Michael Brown’s killing exposed a system for profiting from fines for low-level infractions that targets African-Americans.
This week on CounterSpin: One of the legacies of Michael Brown’s killing, two years ago this week, was the exposure of police departments like Ferguson, Missouri’s, that have a system for profiting from fines and fees for low-level infractions that targets African-Americans disproportionately. That’s only one aspect of the interrelationship between economics, race and criminal justice our guest says calls out for scrutiny. Donna Murch is associate professor of history at Rutgers and author of Living for the City: Migration, Education and the Rise of the Black Panther Party in Oakland, California. We’ll talk about her new essay in the Boston Review, “Paying for Punishment: The New Debtors Prison.”

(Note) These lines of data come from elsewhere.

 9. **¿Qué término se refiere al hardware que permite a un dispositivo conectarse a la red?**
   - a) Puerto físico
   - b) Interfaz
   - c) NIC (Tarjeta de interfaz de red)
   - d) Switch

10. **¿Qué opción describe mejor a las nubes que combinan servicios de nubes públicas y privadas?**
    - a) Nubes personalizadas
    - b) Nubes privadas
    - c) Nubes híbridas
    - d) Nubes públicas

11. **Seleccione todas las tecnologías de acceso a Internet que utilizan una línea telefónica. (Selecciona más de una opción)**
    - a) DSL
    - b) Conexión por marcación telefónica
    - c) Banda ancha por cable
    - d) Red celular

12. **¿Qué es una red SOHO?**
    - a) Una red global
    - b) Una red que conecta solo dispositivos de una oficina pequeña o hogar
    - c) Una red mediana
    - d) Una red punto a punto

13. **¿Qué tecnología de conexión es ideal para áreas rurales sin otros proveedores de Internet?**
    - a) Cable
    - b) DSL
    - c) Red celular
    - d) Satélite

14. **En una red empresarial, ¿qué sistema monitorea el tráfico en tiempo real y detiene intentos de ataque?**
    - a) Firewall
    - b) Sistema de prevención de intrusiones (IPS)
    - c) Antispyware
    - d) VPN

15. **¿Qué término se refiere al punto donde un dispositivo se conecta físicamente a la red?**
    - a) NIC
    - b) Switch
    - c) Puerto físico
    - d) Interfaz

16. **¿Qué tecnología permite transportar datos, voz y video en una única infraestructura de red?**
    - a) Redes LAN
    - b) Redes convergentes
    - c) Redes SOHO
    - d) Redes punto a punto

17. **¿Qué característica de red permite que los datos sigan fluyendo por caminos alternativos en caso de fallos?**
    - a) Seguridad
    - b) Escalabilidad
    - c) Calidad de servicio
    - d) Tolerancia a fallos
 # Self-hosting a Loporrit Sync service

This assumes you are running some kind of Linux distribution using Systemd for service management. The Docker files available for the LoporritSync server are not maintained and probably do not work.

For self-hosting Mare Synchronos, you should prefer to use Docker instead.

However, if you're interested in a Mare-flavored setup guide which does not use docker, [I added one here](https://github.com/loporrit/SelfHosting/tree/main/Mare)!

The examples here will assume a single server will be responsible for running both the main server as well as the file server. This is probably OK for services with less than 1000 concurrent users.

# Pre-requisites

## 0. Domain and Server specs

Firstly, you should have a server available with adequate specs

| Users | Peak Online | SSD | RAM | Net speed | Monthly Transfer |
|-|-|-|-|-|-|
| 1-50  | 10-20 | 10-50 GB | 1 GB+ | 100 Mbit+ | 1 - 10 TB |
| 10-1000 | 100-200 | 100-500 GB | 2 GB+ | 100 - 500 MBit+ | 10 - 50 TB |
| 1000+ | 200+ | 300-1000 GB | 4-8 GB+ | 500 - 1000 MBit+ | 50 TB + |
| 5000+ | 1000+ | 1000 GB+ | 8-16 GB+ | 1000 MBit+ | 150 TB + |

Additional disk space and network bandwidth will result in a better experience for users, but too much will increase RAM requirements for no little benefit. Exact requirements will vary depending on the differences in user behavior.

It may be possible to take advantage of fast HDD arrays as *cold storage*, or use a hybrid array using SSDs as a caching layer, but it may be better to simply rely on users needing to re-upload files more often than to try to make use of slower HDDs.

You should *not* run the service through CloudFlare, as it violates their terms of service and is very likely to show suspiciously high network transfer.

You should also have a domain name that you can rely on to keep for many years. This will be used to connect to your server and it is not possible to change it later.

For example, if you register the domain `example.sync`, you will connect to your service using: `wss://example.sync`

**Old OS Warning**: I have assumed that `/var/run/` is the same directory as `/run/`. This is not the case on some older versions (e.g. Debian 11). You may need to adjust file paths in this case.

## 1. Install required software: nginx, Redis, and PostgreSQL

A Portion of the Article from the Boston Review
American criminal justice doesn’t only cost money. It also makes money.
But like so many American institutions, debt forgiveness—and the social mobility it enabled—applied almost exclusively to native-born white men. Nonwhite populations faced land divestment, chattel slavery, and disproportionate incarceration, followed by a subsequent regime of debt peonage and forced labor.Prisons throughout the country—including in the antebellum urban North and parts of the Midwest—used convict labor, an extractive system that evolved into an even more brutal racial form in the post-emancipation South.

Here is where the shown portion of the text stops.